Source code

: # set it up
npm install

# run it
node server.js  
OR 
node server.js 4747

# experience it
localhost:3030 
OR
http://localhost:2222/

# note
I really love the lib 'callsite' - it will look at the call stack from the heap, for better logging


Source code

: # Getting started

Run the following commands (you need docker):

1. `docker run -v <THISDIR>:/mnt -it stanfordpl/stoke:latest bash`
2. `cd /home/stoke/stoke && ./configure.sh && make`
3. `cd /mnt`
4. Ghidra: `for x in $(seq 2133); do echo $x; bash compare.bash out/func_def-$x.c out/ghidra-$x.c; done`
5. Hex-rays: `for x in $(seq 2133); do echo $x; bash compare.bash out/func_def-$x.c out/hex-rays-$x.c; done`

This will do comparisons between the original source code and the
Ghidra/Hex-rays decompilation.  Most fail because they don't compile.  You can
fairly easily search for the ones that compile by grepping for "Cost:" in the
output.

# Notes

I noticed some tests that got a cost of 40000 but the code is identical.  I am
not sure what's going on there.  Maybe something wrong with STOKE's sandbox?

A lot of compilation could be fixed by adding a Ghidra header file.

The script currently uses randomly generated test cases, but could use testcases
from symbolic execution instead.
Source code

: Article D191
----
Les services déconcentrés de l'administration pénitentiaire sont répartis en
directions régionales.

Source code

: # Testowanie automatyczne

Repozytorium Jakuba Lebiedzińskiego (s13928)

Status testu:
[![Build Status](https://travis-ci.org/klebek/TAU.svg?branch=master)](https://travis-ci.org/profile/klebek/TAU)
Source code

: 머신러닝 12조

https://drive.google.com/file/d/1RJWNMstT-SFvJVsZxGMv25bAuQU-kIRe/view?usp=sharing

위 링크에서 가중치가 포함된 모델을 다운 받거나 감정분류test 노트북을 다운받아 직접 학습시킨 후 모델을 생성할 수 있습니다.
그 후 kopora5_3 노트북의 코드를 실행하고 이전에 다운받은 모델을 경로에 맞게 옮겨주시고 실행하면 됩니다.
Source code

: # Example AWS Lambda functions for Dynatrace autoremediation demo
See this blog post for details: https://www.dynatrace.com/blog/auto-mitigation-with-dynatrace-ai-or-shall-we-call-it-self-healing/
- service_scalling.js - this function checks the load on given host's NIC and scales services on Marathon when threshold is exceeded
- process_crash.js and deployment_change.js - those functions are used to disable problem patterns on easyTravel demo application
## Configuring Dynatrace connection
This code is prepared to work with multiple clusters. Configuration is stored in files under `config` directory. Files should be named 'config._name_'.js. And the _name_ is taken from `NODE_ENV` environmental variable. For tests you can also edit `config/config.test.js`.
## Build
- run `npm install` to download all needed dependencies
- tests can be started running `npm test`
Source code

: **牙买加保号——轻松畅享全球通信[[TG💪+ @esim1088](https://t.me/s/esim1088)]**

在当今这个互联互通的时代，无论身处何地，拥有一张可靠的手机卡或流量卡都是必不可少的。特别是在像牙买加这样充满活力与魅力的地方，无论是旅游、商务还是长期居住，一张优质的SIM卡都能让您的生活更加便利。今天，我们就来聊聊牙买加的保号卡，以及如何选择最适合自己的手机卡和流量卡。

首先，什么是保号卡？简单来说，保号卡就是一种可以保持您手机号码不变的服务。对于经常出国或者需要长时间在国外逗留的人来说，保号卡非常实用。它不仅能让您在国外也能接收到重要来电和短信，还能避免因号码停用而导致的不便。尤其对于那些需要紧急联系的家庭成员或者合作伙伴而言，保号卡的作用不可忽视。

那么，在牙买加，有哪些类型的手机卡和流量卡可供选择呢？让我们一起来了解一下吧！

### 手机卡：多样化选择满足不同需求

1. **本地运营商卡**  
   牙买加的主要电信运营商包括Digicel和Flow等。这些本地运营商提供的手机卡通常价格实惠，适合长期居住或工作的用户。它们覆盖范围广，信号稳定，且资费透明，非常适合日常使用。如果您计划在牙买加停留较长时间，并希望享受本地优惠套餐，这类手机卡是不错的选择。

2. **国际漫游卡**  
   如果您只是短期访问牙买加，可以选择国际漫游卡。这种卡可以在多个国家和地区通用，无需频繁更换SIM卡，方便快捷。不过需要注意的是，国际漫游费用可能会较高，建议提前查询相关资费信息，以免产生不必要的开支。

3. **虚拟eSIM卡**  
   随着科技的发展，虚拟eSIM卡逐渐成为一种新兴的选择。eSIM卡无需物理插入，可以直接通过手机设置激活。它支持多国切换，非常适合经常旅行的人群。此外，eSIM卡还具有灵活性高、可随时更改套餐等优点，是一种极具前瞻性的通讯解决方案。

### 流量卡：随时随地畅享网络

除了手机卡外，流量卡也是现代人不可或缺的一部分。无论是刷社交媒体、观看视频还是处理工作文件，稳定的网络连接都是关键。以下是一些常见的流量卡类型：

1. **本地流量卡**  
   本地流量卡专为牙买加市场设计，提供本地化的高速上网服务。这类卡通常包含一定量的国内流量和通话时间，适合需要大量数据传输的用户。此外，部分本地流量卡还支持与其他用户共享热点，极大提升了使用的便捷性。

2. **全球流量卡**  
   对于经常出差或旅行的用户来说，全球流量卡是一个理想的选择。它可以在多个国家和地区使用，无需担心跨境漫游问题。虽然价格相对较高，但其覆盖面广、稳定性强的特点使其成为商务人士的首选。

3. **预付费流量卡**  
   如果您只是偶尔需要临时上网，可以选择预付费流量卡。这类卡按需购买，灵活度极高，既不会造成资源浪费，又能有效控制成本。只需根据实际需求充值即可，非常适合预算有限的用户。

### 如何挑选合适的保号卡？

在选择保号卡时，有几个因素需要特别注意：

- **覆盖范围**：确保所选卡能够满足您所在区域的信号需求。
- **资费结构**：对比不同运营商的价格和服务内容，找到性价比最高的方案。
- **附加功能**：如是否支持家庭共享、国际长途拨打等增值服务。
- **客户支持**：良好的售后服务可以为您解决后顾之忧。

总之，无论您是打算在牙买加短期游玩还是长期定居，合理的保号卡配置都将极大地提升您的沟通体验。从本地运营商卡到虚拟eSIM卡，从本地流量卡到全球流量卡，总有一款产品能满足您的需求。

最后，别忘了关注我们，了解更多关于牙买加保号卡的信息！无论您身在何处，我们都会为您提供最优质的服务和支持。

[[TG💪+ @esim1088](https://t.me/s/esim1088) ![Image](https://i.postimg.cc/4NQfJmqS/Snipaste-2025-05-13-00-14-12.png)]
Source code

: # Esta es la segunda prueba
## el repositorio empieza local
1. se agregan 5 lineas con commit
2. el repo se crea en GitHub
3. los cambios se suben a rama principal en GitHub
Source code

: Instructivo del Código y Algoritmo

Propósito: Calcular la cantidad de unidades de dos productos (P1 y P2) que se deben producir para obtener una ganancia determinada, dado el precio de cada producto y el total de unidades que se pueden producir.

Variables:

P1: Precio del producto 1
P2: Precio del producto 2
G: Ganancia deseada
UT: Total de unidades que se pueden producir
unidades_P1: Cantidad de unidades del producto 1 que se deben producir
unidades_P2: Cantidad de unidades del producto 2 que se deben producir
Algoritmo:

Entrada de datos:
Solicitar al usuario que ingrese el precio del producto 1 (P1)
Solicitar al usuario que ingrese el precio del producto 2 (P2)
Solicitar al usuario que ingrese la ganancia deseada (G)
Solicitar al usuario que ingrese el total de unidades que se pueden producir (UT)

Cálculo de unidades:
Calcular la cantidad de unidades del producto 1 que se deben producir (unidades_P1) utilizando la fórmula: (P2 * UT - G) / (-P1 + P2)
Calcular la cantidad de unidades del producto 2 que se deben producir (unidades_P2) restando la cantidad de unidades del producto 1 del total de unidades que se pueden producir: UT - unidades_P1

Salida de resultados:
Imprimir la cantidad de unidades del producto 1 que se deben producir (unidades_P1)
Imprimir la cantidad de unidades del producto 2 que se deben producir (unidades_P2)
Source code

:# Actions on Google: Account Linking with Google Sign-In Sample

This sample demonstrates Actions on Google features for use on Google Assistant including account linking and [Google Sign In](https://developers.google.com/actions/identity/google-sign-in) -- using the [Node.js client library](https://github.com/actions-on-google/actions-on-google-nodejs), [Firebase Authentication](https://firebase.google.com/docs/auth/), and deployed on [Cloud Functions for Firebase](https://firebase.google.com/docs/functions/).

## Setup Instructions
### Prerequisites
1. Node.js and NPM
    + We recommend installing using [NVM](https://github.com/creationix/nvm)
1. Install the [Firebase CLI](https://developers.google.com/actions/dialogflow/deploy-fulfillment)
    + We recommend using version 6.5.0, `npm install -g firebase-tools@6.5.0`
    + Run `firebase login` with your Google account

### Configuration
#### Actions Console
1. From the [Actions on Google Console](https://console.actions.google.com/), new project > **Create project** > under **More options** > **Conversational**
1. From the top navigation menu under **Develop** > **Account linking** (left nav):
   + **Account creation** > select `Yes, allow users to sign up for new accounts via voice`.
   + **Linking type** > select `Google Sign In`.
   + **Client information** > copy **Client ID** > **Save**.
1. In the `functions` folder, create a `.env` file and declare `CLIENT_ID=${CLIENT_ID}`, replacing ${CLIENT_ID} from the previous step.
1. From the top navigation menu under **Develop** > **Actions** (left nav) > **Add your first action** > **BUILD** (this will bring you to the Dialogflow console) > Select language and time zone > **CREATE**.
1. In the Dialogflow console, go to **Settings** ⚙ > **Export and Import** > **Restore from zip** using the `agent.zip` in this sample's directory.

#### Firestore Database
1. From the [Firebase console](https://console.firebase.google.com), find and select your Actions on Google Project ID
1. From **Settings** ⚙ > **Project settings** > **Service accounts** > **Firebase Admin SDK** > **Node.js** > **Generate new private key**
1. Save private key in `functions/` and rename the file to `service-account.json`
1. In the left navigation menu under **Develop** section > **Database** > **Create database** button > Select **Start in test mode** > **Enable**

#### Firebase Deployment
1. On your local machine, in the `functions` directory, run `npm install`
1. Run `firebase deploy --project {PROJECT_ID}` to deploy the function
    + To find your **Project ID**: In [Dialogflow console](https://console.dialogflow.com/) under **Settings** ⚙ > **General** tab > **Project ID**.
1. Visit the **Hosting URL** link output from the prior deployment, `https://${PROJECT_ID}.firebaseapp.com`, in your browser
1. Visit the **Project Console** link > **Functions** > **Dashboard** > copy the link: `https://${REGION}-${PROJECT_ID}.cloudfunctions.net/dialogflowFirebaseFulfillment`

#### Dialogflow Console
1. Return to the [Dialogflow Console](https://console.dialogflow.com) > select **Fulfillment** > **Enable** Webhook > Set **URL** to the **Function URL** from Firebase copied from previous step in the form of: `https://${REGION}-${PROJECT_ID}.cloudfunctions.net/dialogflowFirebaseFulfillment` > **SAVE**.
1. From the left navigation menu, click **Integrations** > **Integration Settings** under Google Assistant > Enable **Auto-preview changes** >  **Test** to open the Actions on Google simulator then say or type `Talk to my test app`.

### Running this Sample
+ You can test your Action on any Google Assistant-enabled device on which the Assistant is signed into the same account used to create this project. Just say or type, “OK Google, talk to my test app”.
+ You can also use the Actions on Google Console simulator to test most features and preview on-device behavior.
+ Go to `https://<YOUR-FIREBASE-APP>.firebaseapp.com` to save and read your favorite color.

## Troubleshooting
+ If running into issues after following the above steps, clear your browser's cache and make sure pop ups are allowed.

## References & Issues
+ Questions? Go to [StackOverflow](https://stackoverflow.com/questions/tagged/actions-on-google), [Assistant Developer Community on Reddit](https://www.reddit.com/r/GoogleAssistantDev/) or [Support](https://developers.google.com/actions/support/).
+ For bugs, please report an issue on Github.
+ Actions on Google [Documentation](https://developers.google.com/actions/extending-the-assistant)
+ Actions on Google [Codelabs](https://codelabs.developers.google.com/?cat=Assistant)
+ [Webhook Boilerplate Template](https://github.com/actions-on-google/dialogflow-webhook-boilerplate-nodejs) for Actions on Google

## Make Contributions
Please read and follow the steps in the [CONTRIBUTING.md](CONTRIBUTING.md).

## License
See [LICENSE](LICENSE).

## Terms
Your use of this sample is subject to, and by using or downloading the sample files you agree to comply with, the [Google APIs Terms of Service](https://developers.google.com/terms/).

◆ ◆ ◆ ◆

*What you should do*. Return every line from the records above that holds the word "Configuration".

*Answer area*.
This code is prepared to work with multiple clusters. Configuration is stored in files under `config` directory. Files should be named 'config._name_'.js. And the _name_ is taken from `NODE_ENV` environmental variable. For tests you can also edit `config/config.test.js`.
### Configuration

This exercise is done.